Records from a data source
..........

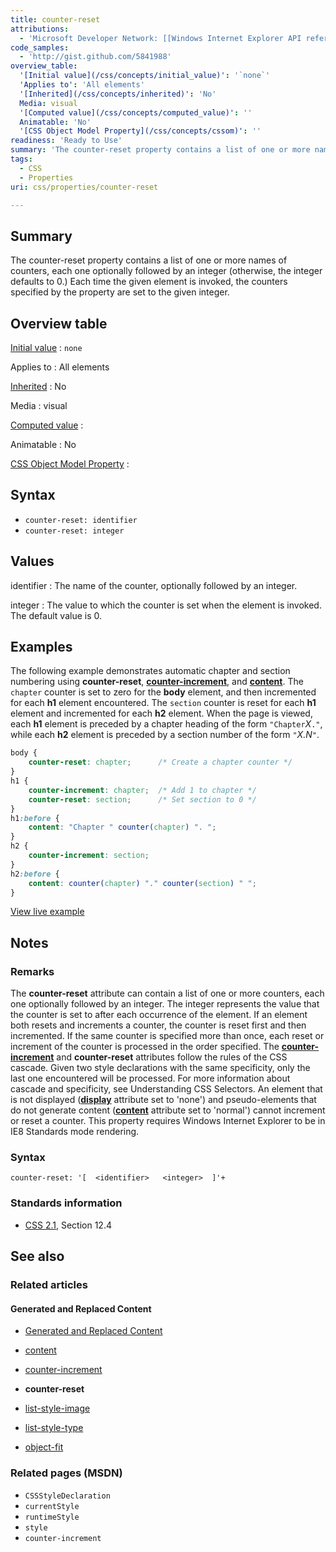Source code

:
 ```yaml
---
title: counter-reset
attributions:
  - 'Microsoft Developer Network: [[Windows Internet Explorer API reference](http://msdn.microsoft.com/en-us/library/ie/hh828809%28v=vs.85%29.aspx) Article]'
code_samples:
  - 'http://gist.github.com/5841988'
overview_table:
  '[Initial value](/css/concepts/initial_value)': '`none`'
  'Applies to': 'All elements'
  '[Inherited](/css/concepts/inherited)': 'No'
  Media: visual
  '[Computed value](/css/concepts/computed_value)': ''
  Animatable: 'No'
  '[CSS Object Model Property](/css/concepts/cssom)': ''
readiness: 'Ready to Use'
summary: 'The counter-reset property contains a list of one or more names of counters, each one optionally followed by an integer (otherwise, the integer defaults to 0.)  Each time the given element is invoked, the counters specified by the property are set to the given integer.'
tags:
  - CSS
  - Properties
uri: css/properties/counter-reset

---
```

## <span>Summary</span>

The counter-reset property contains a list of one or more names of counters, each one optionally followed by an integer (otherwise, the integer defaults to 0.) Each time the given element is invoked, the counters specified by the property are set to the given integer.

## <span>Overview table</span>

[Initial value](/css/concepts/initial_value)
:   `none`

Applies to
:   All elements

[Inherited](/css/concepts/inherited)
:   No

Media
:   visual

[Computed value](/css/concepts/computed_value)
:

Animatable
:   No

[CSS Object Model Property](/css/concepts/cssom)
:

## <span>Syntax</span>

-   `counter-reset: identifier`
-   `counter-reset: integer`

## <span>Values</span>

identifier
:   The name of the counter, optionally followed by an integer.

integer
:   The value to which the counter is set when the element is invoked. The default value is 0.

## <span>Examples</span>

The following example demonstrates automatic chapter and section numbering using **counter-reset**, [**counter-increment**](/css/properties/counter-increment), and [**content**](/css/properties/content). The `chapter` counter is set to zero for the **body** element, and then incremented for each **h1** element encountered. The `section` counter is reset for each **h1** element and incremented for each **h2** element. When the page is viewed, each **h1** element is preceded by a chapter heading of the form `"Chapter`*X*`."`, while each **h2** element is preceded by a section number of the form `"`*X.N*`"`.

``` css
body {
    counter-reset: chapter;      /* Create a chapter counter */
}
h1 {
    counter-increment: chapter;  /* Add 1 to chapter */
    counter-reset: section;      /* Set section to 0 */
}
h1:before {
    content: "Chapter " counter(chapter) ". ";
}
h2 {
    counter-increment: section;
}
h2:before {
    content: counter(chapter) "." counter(section) " ";
}
```

[View live example](http://code.webplatform.org/gist/5841988)

## <span>Notes</span>

### <span>Remarks</span>

The **counter-reset** attribute can contain a list of one or more counters, each one optionally followed by an integer. The integer represents the value that the counter is set to after each occurrence of the element. If an element both resets and increments a counter, the counter is reset first and then incremented. If the same counter is specified more than once, each reset or increment of the counter is processed in the order specified. The [**counter-increment**](/css/properties/counter-increment) and **counter-reset** attributes follow the rules of the CSS cascade. Given two style declarations with the same specificity, only the last one encountered will be processed. For more information about cascade and specificity, see Understanding CSS Selectors. An element that is not displayed ([**display**](/css/properties/display) attribute set to 'none') and pseudo-elements that do not generate content ([**content**](/css/properties/content) attribute set to 'normal') cannot increment or reset a counter. This property requires Windows Internet Explorer to be in IE8 Standards mode rendering.

### <span>Syntax</span>

`counter-reset: '[  <identifier>   <integer>  ]'+`

### <span>Standards information</span>

-   [CSS 2.1](http://go.microsoft.com/fwlink/p/?linkid=203757), Section 12.4

## <span>See also</span>

### <span>Related articles</span>

#### <span>Generated and Replaced Content</span>

-   [Generated and Replaced Content](/css/generated_and_replaced_content)

-   [content](/css/properties/content)

-   [counter-increment](/css/properties/counter-increment)

-   **counter-reset**

-   [list-style-image](/css/properties/list-style-image)

-   [list-style-type](/css/properties/list-style-type)

-   [object-fit](/css/properties/object-fit)

### <span>Related pages (MSDN)</span>

-   `CSSStyleDeclaration`
-   `currentStyle`
-   `runtimeStyle`
-   `style`
-   `counter-increment`
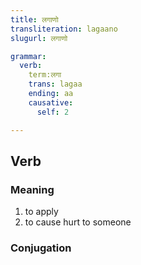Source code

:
 ```yaml
---
title: लगाणो
transliteration: lagaano
slugurl: लगाणो

grammar:
  verb:
    term:लगा
    trans: lagaa
    ending: aa
    causative:
      self: 2

---
```


## Verb
### Meaning
1. to apply
2. to cause hurt to someone

### Conjugation
<verb-conj :grammar="grammar"></verb-conj>
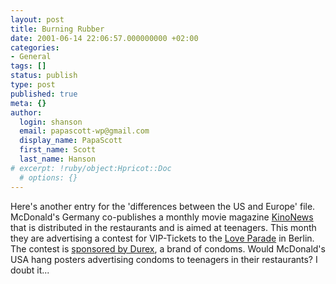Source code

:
 ```yaml
---
layout: post
title: Burning Rubber
date: 2001-06-14 22:06:57.000000000 +02:00
categories:
- General
tags: []
status: publish
type: post
published: true
meta: {}
author:
  login: shanson
  email: papascott-wp@gmail.com
  display_name: PapaScott
  first_name: Scott
  last_name: Hanson
# excerpt: !ruby/object:Hpricot::Doc
  # options: {}
---
```

<p>Here's another entry for the 'differences between the US and Europe' file. McDonald's Germany co-publishes a monthly movie magazine <a href="http://www.kinonews.de">KinoNews</a> that is distributed in the restaurants and is aimed at teenagers. This month they are advertising a contest for VIP-Tickets to the <a href="http://www.loveparade.de">Love Parade</a> in Berlin. The contest is <a href="http://www.durex.de/de/htm/durex_news.html">sponsored by Durex</a>, a brand of condoms. Would McDonald's USA hang posters advertising condoms to teenagers in their restaurants? I doubt it...</p>

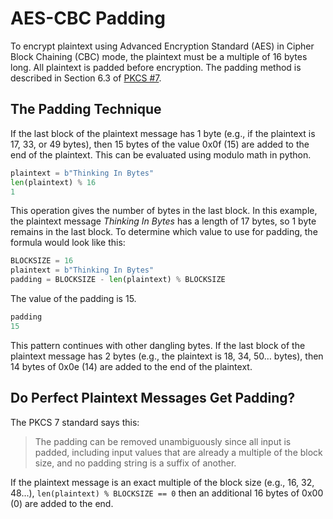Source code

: # AES-CBC Padding

To encrypt plaintext using Advanced Encryption Standard (AES) in Cipher Block Chaining (CBC) mode, the plaintext must be a multiple of 16 bytes long.
All plaintext is padded before encryption.
The padding method is described in Section 6.3 of [PKCS #7](https://www.rfc-editor.org/rfc/rfc5652).

## The Padding Technique

If the last block of the plaintext message has 1 byte (e.g., if the plaintext is 17, 33, or 49 bytes), then 15 bytes of the value 0x0f (15) are added to the end of the plaintext.
This can be evaluated using modulo math in python.

```python
plaintext = b"Thinking In Bytes"
len(plaintext) % 16
1
```

This operation gives the number of bytes in the last block.
In this example, the plaintext message _Thinking In Bytes_ has a length of 17 bytes, so 1 byte remains in the last block.
To determine which value to use for padding, the formula would look like this:

```python
BLOCKSIZE = 16
plaintext = b"Thinking In Bytes"
padding = BLOCKSIZE - len(plaintext) % BLOCKSIZE
```

The value of the padding is 15.
```python
padding
15
```

This pattern continues with other dangling bytes.
If the last block of the plaintext message has 2 bytes (e.g., the plaintext is 18, 34, 50… bytes), then 14 bytes of 0x0e (14) are added to the end of the plaintext.

## Do Perfect Plaintext Messages Get Padding?

The PKCS 7 standard says this:

> The padding can be removed unambiguously since all input is padded,
> including input values that are already a multiple of the block size,
> and no padding string is a suffix of another.

If the plaintext message is an exact multiple of the block size (e.g., 16, 32, 48...), `len(plaintext) % BLOCKSIZE == 0` then an additional 16 bytes of 0x00 (0) are added to the end. 
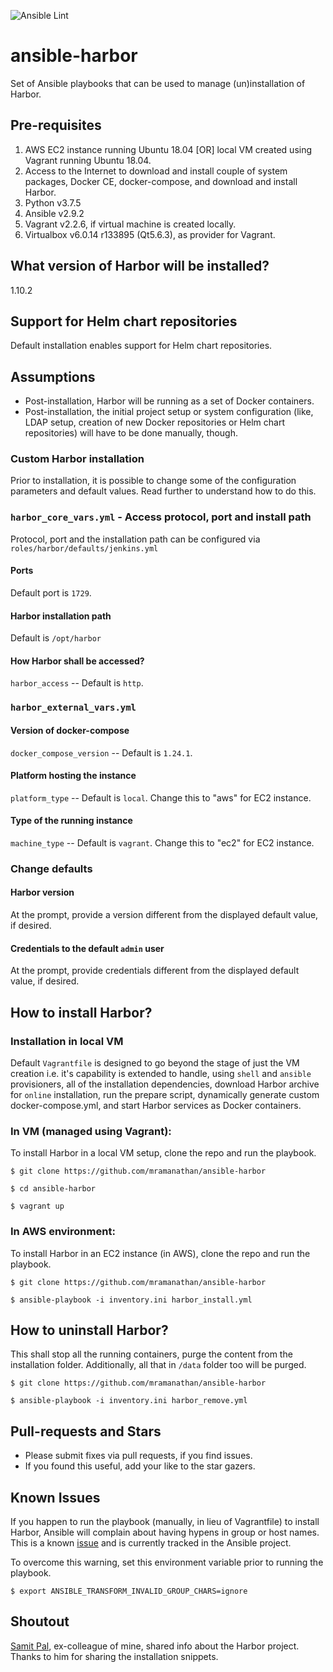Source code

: ![Ansible Lint](https://github.com/mramanathan/ansible-harbor/workflows/Ansible%20Lint/badge.svg?branch=harbor&event=push)

# ansible-harbor
Set of Ansible playbooks that can be used to manage (un)installation of Harbor.

## Pre-requisites
1. AWS EC2 instance running Ubuntu 18.04 [OR] local VM created using Vagrant running Ubuntu 18.04. 
2. Access to the Internet to download and install couple of system packages, Docker CE, docker-compose, and download and install Harbor.
3. Python v3.7.5
4. Ansible v2.9.2
5. Vagrant v2.2.6, if virtual machine is created locally.
6. Virtualbox v6.0.14 r133895 (Qt5.6.3), as provider for Vagrant.

## What version of Harbor will be installed?
1.10.2

## Support for Helm chart repositories
Default installation enables support for Helm chart repositories.

## Assumptions
- Post-installation, Harbor will be running as a set of Docker containers.
- Post-installation, the initial project setup or system configuration (like, LDAP setup, creation of new Docker repositories or Helm chart repositories) will have to be done manually, though.

### Custom Harbor installation
Prior to installation, it is possible to change some of the configuration parameters and default values. Read further to understand how to do this.

### `harbor_core_vars.yml` - Access protocol, port and install path
Protocol, port and the installation path can be configured via `roles/harbor/defaults/jenkins.yml`

#### Ports
Default port is `1729`.

#### Harbor installation path
Default is `/opt/harbor`

#### How Harbor shall be accessed?
`harbor_access` -- Default is `http`.

### `harbor_external_vars.yml`

#### Version of docker-compose
`docker_compose_version` -- Default is `1.24.1`.

#### Platform hosting the instance
`platform_type` -- Default is `local`. Change this to "aws" for EC2 instance.

#### Type of the running instance
`machine_type` -- Default is `vagrant`. Change this to "ec2" for EC2 instance.

### Change defaults

#### Harbor version
At the prompt, provide a version different from the displayed default value, if desired.

#### Credentials to the default `admin` user
At the prompt, provide credentials different from the displayed default value, if desired.

## How to install Harbor?
### Installation in local VM
Default `Vagrantfile` is designed to go beyond the stage of just the VM creation i.e. it's capability is extended to handle, using `shell` and `ansible` provisioners, all of the installation dependencies, download Harbor archive for `online` installation, run the prepare script, dynamically generate custom docker-compose.yml, and start Harbor services as Docker containers.

### In VM (managed using Vagrant):
To install Harbor in a local VM setup, clone the repo and run the playbook.

```
$ git clone https://github.com/mramanathan/ansible-harbor

$ cd ansible-harbor

$ vagrant up
```

### In AWS environment:
To install Harbor in an EC2 instance (in AWS), clone the repo and run the playbook.

```
$ git clone https://github.com/mramanathan/ansible-harbor

$ ansible-playbook -i inventory.ini harbor_install.yml
```

## How to uninstall Harbor?
This shall stop all the running containers, purge the content from the installation folder. Additionally, all that in `/data` folder too will be purged.

```
$ git clone https://github.com/mramanathan/ansible-harbor

$ ansible-playbook -i inventory.ini harbor_remove.yml
```

## Pull-requests and Stars
- Please submit fixes via pull requests, if you find issues.
- If you found this useful, add your like to the star gazers.

## Known Issues
If you happen to run the playbook (manually, in lieu of Vagrantfile) to install Harbor, Ansible will complain about having hypens in group or host names. This is a known [issue](https://github.com/ansible/ansible/issues/56930) and is currently tracked in the Ansible project. 

To overcome this warning, set this environment variable prior to running the playbook.

```
$ export ANSIBLE_TRANSFORM_INVALID_GROUP_CHARS=ignore
```

## Shoutout
[Samit Pal](https://github.com/samitpal), ex-colleague of mine, shared info about the Harbor project. Thanks to him for sharing the installation snippets.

..........

== What you have to do ==
When you reach the line with "3. Python v3.7.5" in the records above, start writing out lines exactly, and stop once the line with "#### How Harbor shall be accessed?" has been written; include nothing else.

== Answer to this problem ==
3. Python v3.7.5
4. Ansible v2.9.2
5. Vagrant v2.2.6, if virtual machine is created locally.
6. Virtualbox v6.0.14 r133895 (Qt5.6.3), as provider for Vagrant.

## What version of Harbor will be installed?
1.10.2

## Support for Helm chart repositories
Default installation enables support for Helm chart repositories.

## Assumptions
- Post-installation, Harbor will be running as a set of Docker containers.
- Post-installation, the initial project setup or system configuration (like, LDAP setup, creation of new Docker repositories or Helm chart repositories) will have to be done manually, though.

### Custom Harbor installation
Prior to installation, it is possible to change some of the configuration parameters and default values. Read further to understand how to do this.

### `harbor_core_vars.yml` - Access protocol, port and install path
Protocol, port and the installation path can be configured via `roles/harbor/defaults/jenkins.yml`

#### Ports
Default port is `1729`.

#### Harbor installation path
Default is `/opt/harbor`

#### How Harbor shall be accessed?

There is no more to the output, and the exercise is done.